19 December 1986.  The witness contacted the competent

authority (kriminalforsorgen) which informed him that (C)

would not be released until 25 January 1987, and since (the

applicant's) trial was scheduled for 12 January 1987 he did

not take any further steps in this respect."

        A third witness gave the following evidence according to the

court transcripts:

(translation)

"Questioned by the defence counsel the witness explained

that he was interrogated by the police on 13 May 1987.  He

had been detained on remand together with (the applicant) at

Blegdamvejen prison.  At Vestre prison he attended a

religious service together with (C).  They talked and (C)

explained that it was her fault that an innocent man was in

prison.  She did not mention the man's name.  At Blegdamvejen

prison (the applicant) explained that he was innocent and

the witness connected this with the conversation with (C)

who explained that the man should buy only a few grammes of

heroin.  The witness has been shown a photo of (C).  At

Blegdamvejen prison the witness told (the applicant) about

the conversation with (C) and he described (C) to (the

applicant)."

        The fourth witness was a police officer from the Netherlands

who brought along a tape with certain telephone conversations and he

explained its contents before the tape was played in court.

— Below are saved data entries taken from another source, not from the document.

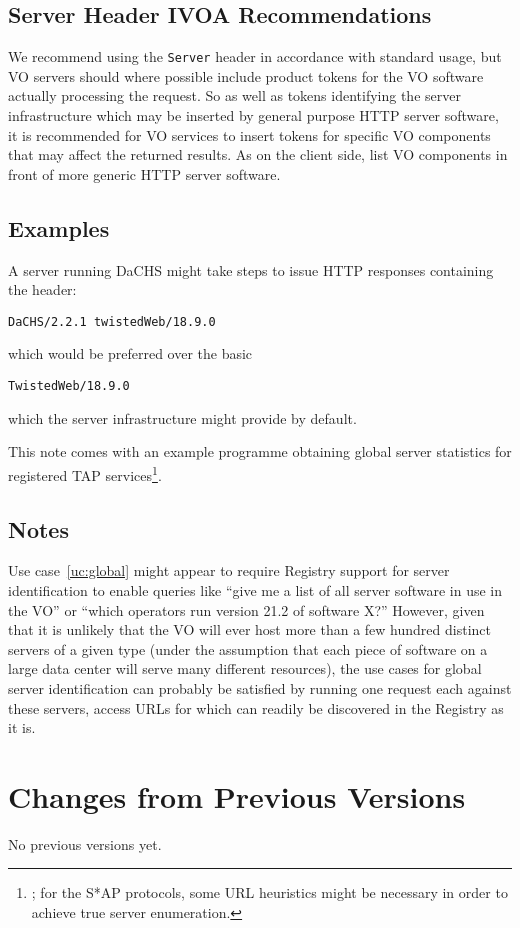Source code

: \documentclass[11pt,a4paper]{ivoa}
\newcommand{\headername}[1]{{\tt #1}}
\begin{document}
\subsection{Server Header IVOA Recommendations}

We recommend using the \headername{Server} header
in accordance with standard usage,
but VO servers should where possible include product tokens
for the VO software actually processing the request.
So as well as tokens identifying the server infrastructure which
may be inserted by general purpose HTTP server software,
it is recommended for VO services to insert tokens for specific
VO components that may affect the returned results.
As on the client side, list VO components in front of
more generic HTTP server software.

\subsection{Examples}

A server running DaCHS might take steps to issue HTTP responses
containing the header:
\begin{verbatim}
DaCHS/2.2.1 twistedWeb/18.9.0
\end{verbatim}
which would be preferred over the basic
\begin{verbatim}
TwistedWeb/18.9.0
\end{verbatim}
which the server infrastructure might provide by default.

This note comes with an example programme obtaining global server
statistics for registered TAP
services\footnote{; for the S*AP protocols,
some URL heuristics might be necessary in order to achieve true server
enumeration.}.

\subsection{Notes}

Use case~\ref{uc:global} might appear to require Registry support for
server identification to enable queries like ``give me a list of all
server software in use in the VO'' or ``which operators run version 21.2
of software X?''  However, given that it is unlikely that the VO will
ever host more than a few hundred distinct servers of a given type
(under the assumption that each piece of software on a large data center
will serve many different resources), the use cases for global server
identification can probably be satisfied by running one request each
against these servers, access URLs for which can readily be discovered
in the Registry as it is.  

\appendix
\section{Changes from Previous Versions}

No previous versions yet.  



\end{document}
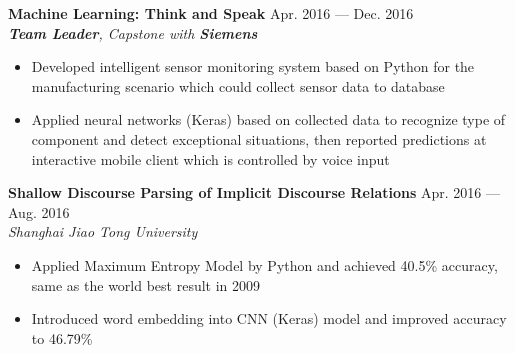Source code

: \documentclass[margin,line,letterpaper]{res}
\begin{document}
\begin{resume}
{
\small
{\bf Machine Learning: Think and Speak} \hfill Apr. 2016 --- Dec. 2016\\
{\it \textbf{Team Leader}, Capstone with {\bf Siemens}}
}
\begin{itemize}
\setlength{\itemsep}{0pt}
\setlength{\parskip}{0pt}
\setlength{\parsep}{0pt}
\item {\small Developed intelligent sensor monitoring system based on Python for the manufacturing scenario which could collect sensor data to database}
\item {\small Applied neural networks (Keras) based on collected data to recognize type of component and detect exceptional situations, then reported predictions at interactive mobile client which is controlled by voice input}
\end{itemize}
\vspace{-.1 in}
{
\small
{\bf Shallow Discourse Parsing of Implicit Discourse Relations} \hfill Apr. 2016 ---  Aug. 2016\\
{\it Shanghai Jiao Tong University}
}
\begin{itemize}
\setlength{\itemsep}{0pt}
\setlength{\parskip}{0pt}
\setlength{\parsep}{0pt}
\item {\small Applied Maximum Entropy Model by Python and achieved 40.5\% accuracy, same as the world best result in 2009}
\item {\small Introduced word embedding into CNN (Keras) model and improved accuracy to 46.79\%}
\end{itemize}
\vspace{-.1 in}


\end{resume}
\end{document}

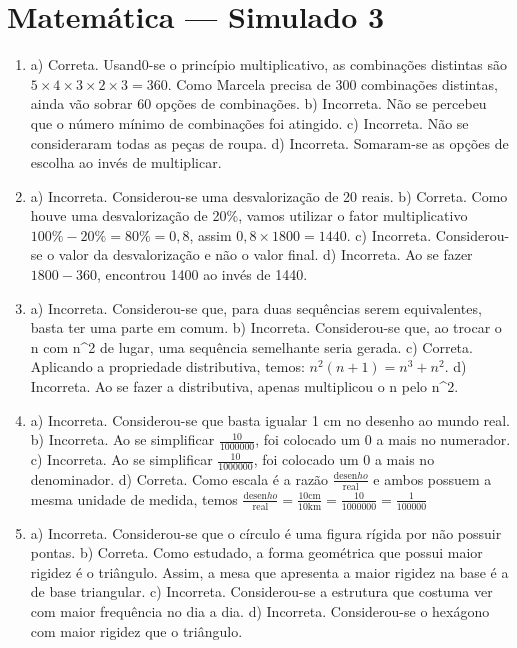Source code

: \section*{Matemática — Simulado 3}

\begin{enumerate}
\item a) Correta. Usand0-se o princípio multiplicativo, as combinações
distintas são $5 \times 4 \times 3 \times 2 \times 3 = 360$. Como Marcela precisa de 300 combinações distintas, ainda vão sobrar 60 opções de combinações.
b) Incorreta. Não se percebeu que o número mínimo de combinações foi atingido.
c) Incorreta. Não se consideraram todas as peças de roupa.
d) Incorreta. Somaram-se as opções de escolha ao invés de multiplicar.


\item a) Incorreta. Considerou-se uma desvalorização de 20 reais.
b) Correta. Como houve uma desvalorização de 20\%, vamos utilizar
o fator multiplicativo $100\% - 20\% = 80\% = 0,8$, assim $0,8 \times 1800 = 1440$.
c) Incorreta. Considerou-se o valor da desvalorização e não o valor final.
d) Incorreta. Ao se fazer $1800 - 360$, encontrou 1400 ao invés de 1440.


\item a) Incorreta. Considerou-se que, para duas sequências serem equivalentes, basta ter uma parte em comum.
b) Incorreta. Considerou-se que, ao trocar o n com n^2 de lugar, uma sequência semelhante seria gerada.
c) Correta. Aplicando a propriedade distributiva, temos:
$n^{2}\left( n + 1 \right) = n^{3} + n^{2}$.
d) Incorreta. Ao se fazer a distributiva, apenas multiplicou o n pelo n^2.

\item a) Incorreta. Considerou-se que basta igualar 1 cm no desenho ao mundo real.
b) Incorreta. Ao se simplificar $\frac{10}{1000000}$, foi colocado um 0 a mais no numerador.
c) Incorreta. Ao se simplificar $\frac{10}{1000000}$, foi colocado um 0 a mais no denominador.
d) Correta. Como escala é a razão
$\frac{\text{desen}ho}{\text{real}}$ e ambos possuem a mesma unidade
de medida, temos $\frac{\text{desen}ho}{\text{real}} = \frac{10\text{cm}}{10\text{km}} = \frac{10}{1000000} = \frac{1}{100000}$


\item a) Incorreta. Considerou-se que o círculo é uma figura rígida por não possuir pontas.
b) Correta. Como estudado, a forma geométrica que possui maior rigidez é o triângulo. Assim, a mesa que apresenta a maior rigidez na base é a de base triangular.
c) Incorreta. Considerou-se a estrutura que costuma ver com maior frequência no dia a dia.
d) Incorreta. Considerou-se o hexágono com maior rigidez que o triângulo.


\end{enumerate}
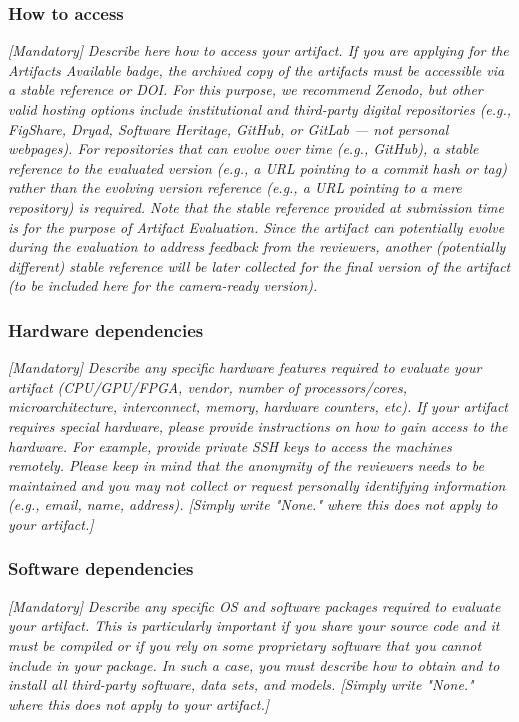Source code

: \subsubsection{How to access}
{\em [Mandatory]} \textit{Describe here how to access your artifact. If you are
applying for the Artifacts Available badge, the archived copy of the artifacts
must be accessible via a stable reference or DOI. For this purpose, we recommend
Zenodo, but other valid hosting options include institutional and
third-party digital repositories (e.g., FigShare, Dryad, Software
Heritage, GitHub, or GitLab — not personal webpages). For repositories that can
evolve over time (e.g., GitHub), a stable reference to the evaluated version
(e.g., a URL pointing to a commit hash or tag) rather than the evolving version
reference (e.g., a URL pointing to a mere repository) is required. Note that the
stable reference provided at submission time is for the purpose of Artifact
Evaluation. Since the artifact can potentially evolve during the evaluation to
address feedback from the reviewers, another (potentially different) stable
reference will be later collected for the final version of the artifact (to be
included here for the camera-ready version).}


\subsubsection{Hardware dependencies}
{\em [Mandatory]} \textit{Describe any specific hardware features required to
evaluate your artifact (CPU/GPU/FPGA, vendor, number of processors/cores,
microarchitecture, interconnect, memory, hardware counters, etc). If your
artifact requires special hardware, please provide instructions on how to gain
access to the hardware. For example, provide private SSH keys to access the
machines remotely. Please keep in mind that the anonymity of the reviewers needs
to be maintained and you may not collect or request personally identifying
information (e.g., email, name, address). [Simply write "None." where this does
not apply to your artifact.]}

\subsubsection{Software dependencies}
{\em [Mandatory]} \textit{Describe any specific OS and software packages
required to evaluate your artifact. This is particularly important if you share
your source code and it must be compiled or if you rely on some proprietary
software that you cannot include in your package. In such a case, you must
describe how to obtain and to install all third-party software, data sets, and
models. [Simply write "None." where this does not apply to your artifact.]}

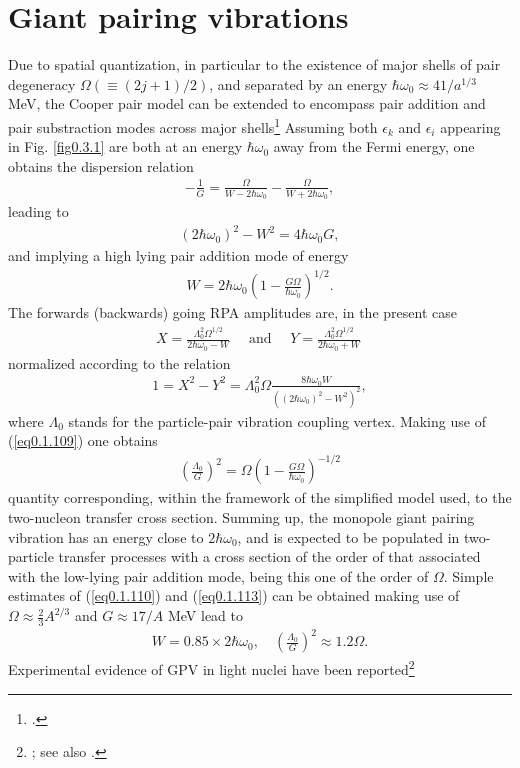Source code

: \documentclass[a4paper,11pt]{book}
\numberwithin{equation}{section}
\numberwithin{figure}{section}
\numberwithin{table}{section}
\begin{document}
\section{Giant pairing vibrations}
Due to spatial quantization, in particular to the existence of major shells of pair degeneracy $\Omega(\equiv(2j+1)/2)$, and separated by an energy $\hbar\omega_0\approx41/a^{1/3}$ MeV, the Cooper pair model can be extended to encompass pair addition and pair substraction modes across major shells\footnote{\cite{Broglia:77}.} Assuming both $\epsilon_k$ and $\epsilon_i$ appearing in Fig. \ref{fig0.3.1} are both at an energy    $\hbar\omega_0$ away from the Fermi energy, one obtains the dispersion relation 
\begin{align}\label{eq0.1.108}
-\frac{1}{G}=\frac{\Omega}{W-2\hbar\omega_0}-\frac{\Omega}{W+2\hbar\omega_0},
\end{align}
leading to
\begin{align}\label{eq0.1.109}
(2\hbar\omega_0)^2-W^2=4\hbar\omega_0G,
\end{align}
and implying a high lying pair addition mode of energy
\begin{align}\label{eq0.1.110}
W=2\hbar\omega_0\left(1-\frac{G\Omega}{\hbar\omega_0}\right)^{1/2}.
\end{align}
The forwards (backwards) going RPA amplitudes are, in the present case
\begin{align}\label{eq0.1.111}
X=\frac{\Lambda_0^2\Omega^{1/2}}{2\hbar\omega_0-W}\quad\text{ and      }\quad Y=\frac{\Lambda_0^2\Omega^{1/2}}{2\hbar\omega_0+W}\
\end{align}
normalized according to the relation 
\begin{align}\label{eq0.1.112}
1=X^2-Y^2=\Lambda^2_0\Omega\frac{8\hbar\omega_0W}{\left((2\hbar\omega_0)^2-W^2\right)^2},
\end{align}
where $\Lambda_0$ stands for the particle-pair vibration coupling vertex. Making use of (\ref{eq0.1.109}) one obtains
\begin{align}\label{eq0.1.113}
\left(\frac{\Lambda_0}{G}\right)^2=\Omega\left(1-\frac{G\Omega}{\hbar\omega_0}\right)^{-1/2}
\end{align}
quantity corresponding, within the framework of the simplified model used, to the two-nucleon transfer cross section. Summing up, the monopole giant pairing vibration has an energy close to $2\hbar\omega_0$, and is expected to be populated in two-particle transfer processes with a cross section of the order of that associated with the low-lying pair addition mode, being this one of the order of $\Omega$. Simple estimates of (\ref{eq0.1.110}) and (\ref{eq0.1.113}) can be obtained making use of $\Omega\approx\frac{2}{3}A^{2/3}$
and $G\approx17/A$ MeV lead to
\begin{align}\label{eq0.1.114}
W=0.85\times2\hbar\omega_0,\quad\left(\frac{\Lambda_0}{G}\right)^2\approx1.2 \Omega.
\end{align}
Experimental evidence of GPV in light nuclei have been reported\footnote{\cite{Cappuzzello:15}; see also \cite{Bortignon:16}.}
\end{document}
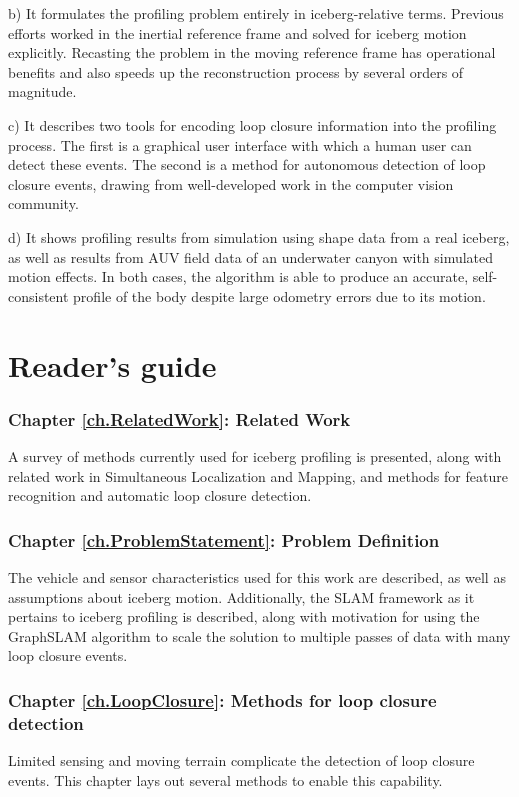 b) It formulates the profiling problem entirely in iceberg-relative terms. Previous efforts worked in the inertial reference frame and solved for iceberg motion explicitly. Recasting the problem in the moving reference frame has operational benefits and also speeds up the reconstruction process by several orders of magnitude. 

c) It describes two tools for encoding loop closure information into the profiling process. The first is a graphical user interface with which a human user can detect these events. The second is a method for autonomous detection of loop closure events, drawing from well-developed work in the computer vision community.

d) It shows profiling results from simulation using shape data from a real iceberg, as well as results from AUV field data of an underwater canyon with simulated motion effects. In both cases, the algorithm is able to produce an accurate, self-consistent profile of the body despite large odometry errors due to its motion.  

\section{Reader's guide}

\subsubsection*{Chapter \ref{ch.RelatedWork}: Related Work} A survey of methods currently used for iceberg profiling is presented, along with related work in Simultaneous Localization and Mapping, and methods for feature recognition and automatic loop closure detection.

\subsubsection*{Chapter \ref{ch.ProblemStatement}: Problem Definition} The vehicle and sensor characteristics used for this work are described, as well as assumptions about iceberg motion. Additionally, the SLAM framework as it pertains to iceberg profiling is described, along with motivation for using the GraphSLAM algorithm to scale the solution to multiple passes of data with many loop closure events.

\subsubsection*{Chapter \ref{ch.LoopClosure}: Methods for loop closure detection} Limited sensing and moving terrain complicate the detection of loop closure events. This chapter lays out several methods to enable this capability.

        C was not heard as a witness but it appears that her

statements, used as evidence in the City Court, were also submitted as

evidence in the High Court although no specific reference is made to

these statements in the court transcripts.  The applicant did not

protest against this, nor did he apply for an adjournment of the

proceedings.

        Finally the High Court found it unnecessary to hear the

defence counsel and the City Court prosecutor as witnesses.  The

applicant had requested the hearing of these witnesses in order to

show that it was impossible to identify the voices in the taped

telephone conversations.  The High Court found, however, that this was

a matter the Court should decide upon and accordingly refused to hear

the witnesses as they could not, in the High Court's opinion, add

anything of relevance to the case.

        In its judgment of 14 May 1987 the High Court stated:

(translation)

"The fact that (C) due to a misunderstanding during the

investigation was not kept here in this country and heard

as a witness in the applicant's case is not found to be a

procedural error which can constitute a reason to repeal

the judgment and the applicant's submissions in this

respect cannot, therefore, be accepted.

Also on the basis of the evidence produced in the High Court

it is found established that the applicant is guilty in

accordance with the indictment."

        The High Court sentenced the applicant to 3 years imprisonment

which again included the 1 year and 4 months from previous convictions.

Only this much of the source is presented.